We pushed on towards Dores, or I should say the wind pushed us on towards Dores. Approaching the off shore fish farm we took the decision to cut between it and the shore. Decisions, decisions. We knew that if we landed at Dores our days paddling would be over, we also knew that by trying to cut across the Loch in these conditions and heading round Tor Point our canoe would probably be turned over. A fish keeper called to us, it was hard to hear above the noise of the wind and rain. We were to stay away from the shore, (which we had been trying to do all day anyway) and paddle over whatever lay ahead. There they were, two very large black pipes lying across our path, we paddled hard and to our relief the canoe skimmed over the top. Off to our right the life boat came speeding up the Loch from behind the Tor; it saw us, stopped and stayed at a safe distance, as Richard and I beached the canoe Richard flew from the back and pulled us ashore before we got swamped by crashing waves. The life boat took off. I also think it wanted to make sure we didn’t attempt to go round the Tor.
It must have been blowing 28-30 miles an hour. Standing on the shore with the waves crashing at our feet and the wind howling round us, I realised just exactly what it was I was looking at. I was staring straight at the Monster. At that moment in time it became perfectly clear to me that Loch Ness IS the monster. Maybe he wasn’t fully awake, but he certainly wasn’t sleeping. We were standing on the edge of a Loch but it was as if we were looking out to sea. From amongst the waves we saw the other canoeist, then they disappeared amongst the waves, they looked fragile and insignificant. They landed on the beach and one of their canoes was immediately engulfed with water, soaking the paddlers as a local lady approached us and told us she had never known the Loch to be so wild this time of year.
Our wild camping spot lay beyond the beach at least a 600m hike up a muddy, uneven puddle infested track and on into the woods. I was so glad we hadn’t forgotten the wheels. Tents up and a fire built, we sat with the other canoeist praying that our tent would withstand the beating it was receiving by the ever increasing wind.

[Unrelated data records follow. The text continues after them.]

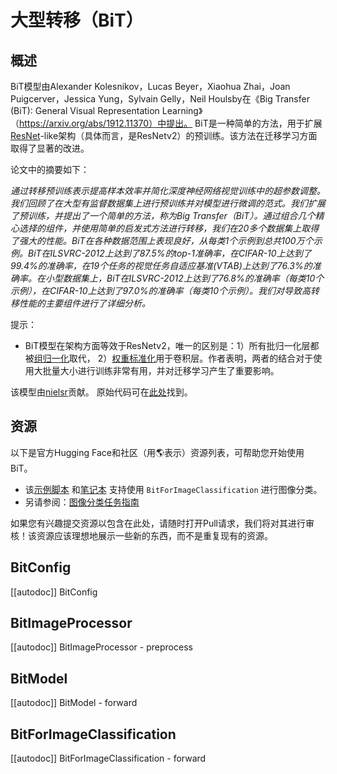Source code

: <!--版权所有2022 The HuggingFace团队。保留所有权利。

根据Apache许可证2.0版（“许可证”）进行许可；除非符合许可证的规定，否则您不得使用此文件。
您可以在以下位置获取许可证的副本：

http://www.apache.org/licenses/LICENSE-2.0

除非适用的法律要求或书面同意，根据许可证分发的软件是基于“按原样”提供的，
不附带任何明示或暗示的担保或条件。有关许可证下的特定语言，请参阅许可证。

⚠️注意，此文件是以Markdown格式编写的，但包含特定的语法，
用于我们的doc-builder（类似于MDX），可能无法在您的Markdown查看器中正确呈现。

-->

# 大型转移（BiT）

## 概述

BiT模型由Alexander Kolesnikov，Lucas Beyer，Xiaohua Zhai，Joan Puigcerver，Jessica Yung，Sylvain Gelly，Neil Houlsby在《Big Transfer (BiT): General Visual Representation Learning》（https://arxiv.org/abs/1912.11370）中提出。
BiT是一种简单的方法，用于扩展[ResNet](resnet)-like架构（具体而言，是ResNetv2）的预训练。该方法在迁移学习方面取得了显著的改进。

论文中的摘要如下：

*通过转移预训练表示提高样本效率并简化深度神经网络视觉训练中的超参数调整。我们回顾了在大型有监督数据集上进行预训练并对模型进行微调的范式。我们扩展了预训练，并提出了一个简单的方法，称为Big Transfer（BiT）。通过组合几个精心选择的组件，并使用简单的启发式方法进行转移，我们在20多个数据集上取得了强大的性能。BiT在各种数据范围上表现良好，从每类1个示例到总共100万个示例。BiT在ILSVRC-2012上达到了87.5%的top-1准确率，在CIFAR-10上达到了99.4%的准确率，在19个任务的视觉任务自适应基准(VTAB)上达到了76.3%的准确率。在小型数据集上，BiT在ILSVRC-2012上达到了76.8%的准确率（每类10个示例），在CIFAR-10上达到了97.0%的准确率（每类10个示例）。我们对导致高转移性能的主要组件进行了详细分析。*

提示：

- BiT模型在架构方面等效于ResNetv2，唯一的区别是：1）所有批归一化层都被[组归一化](https://arxiv.org/abs/1803.08494)取代，
2）[权重标准化](https://arxiv.org/abs/1903.10520)用于卷积层。作者表明，两者的结合对于使用大批量大小进行训练非常有用，并对迁移学习产生了重要影响。

该模型由[nielsr](https://huggingface.co/nielsr)贡献。
原始代码可在[此处](https://github.com/google-research/big_transfer)找到。

## 资源

以下是官方Hugging Face和社区（用🌎表示）资源列表，可帮助您开始使用BiT。

<PipelineTag pipeline="image-classification"/>

- 该[示例脚本](https://github.com/huggingface/transformers/tree/main/examples/pytorch/image-classification) 和[笔记本](https://colab.research.google.com/github/huggingface/notebooks/blob/main/examples/image_classification.ipynb) 支持使用 `BitForImageClassification` 进行图像分类。
- 另请参阅：[图像分类任务指南](../tasks/image_classification)

如果您有兴趣提交资源以包含在此处，请随时打开Pull请求，我们将对其进行审核！该资源应该理想地展示一些新的东西，而不是重复现有的资源。

## BitConfig

[[autodoc]] BitConfig

## BitImageProcessor

[[autodoc]] BitImageProcessor
    - preprocess

## BitModel

[[autodoc]] BitModel
    - forward

## BitForImageClassification

[[autodoc]] BitForImageClassification
    - forward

Once back on the water we paddled off towards Lochend and the disused Bona Lighthouse. This point marks the end of Loch Ness and the beginning of Loch Dochfour, the smallest of the four Lochs. Portaging at Dochgarroch Lock we found ourselves part of large group of Scandinavian sea kayakers. Here we took a bit of time to sit on the grass and soak up the sun, which had decided to show its face, it was glorious. Peaceful. Back on the water and the scenery noticeably changes from the steep sided banks of the Lochs to flat agricultural land. We had about 5km to go. The amount of people walking, jogging and cycling told us we were now entering the urban fringe. Once again it started to pour down.
Passing the Inverness rowing club we continue on into a sweeping left hand bend and in front of us was the Tomnahurich Swing Bridge. To get under this you have to sit on the bottom of your canoe and you still feel you may not make under. We paddled on to Muirtown Locks and another 500m portage. Across a busy road finds us on the wrong side of the water, so we have to cross the bridge through a gate and onto the Scout Hut pontoon. After 500m more canal we find ourselves at the Clachnaharry Sea Loch in the Muirtown Basin. After racking our canoe and packing up our gear we stood for a moment looking out towards the North Sea. The sun was out, it was a clear day and the wind was blowing strong.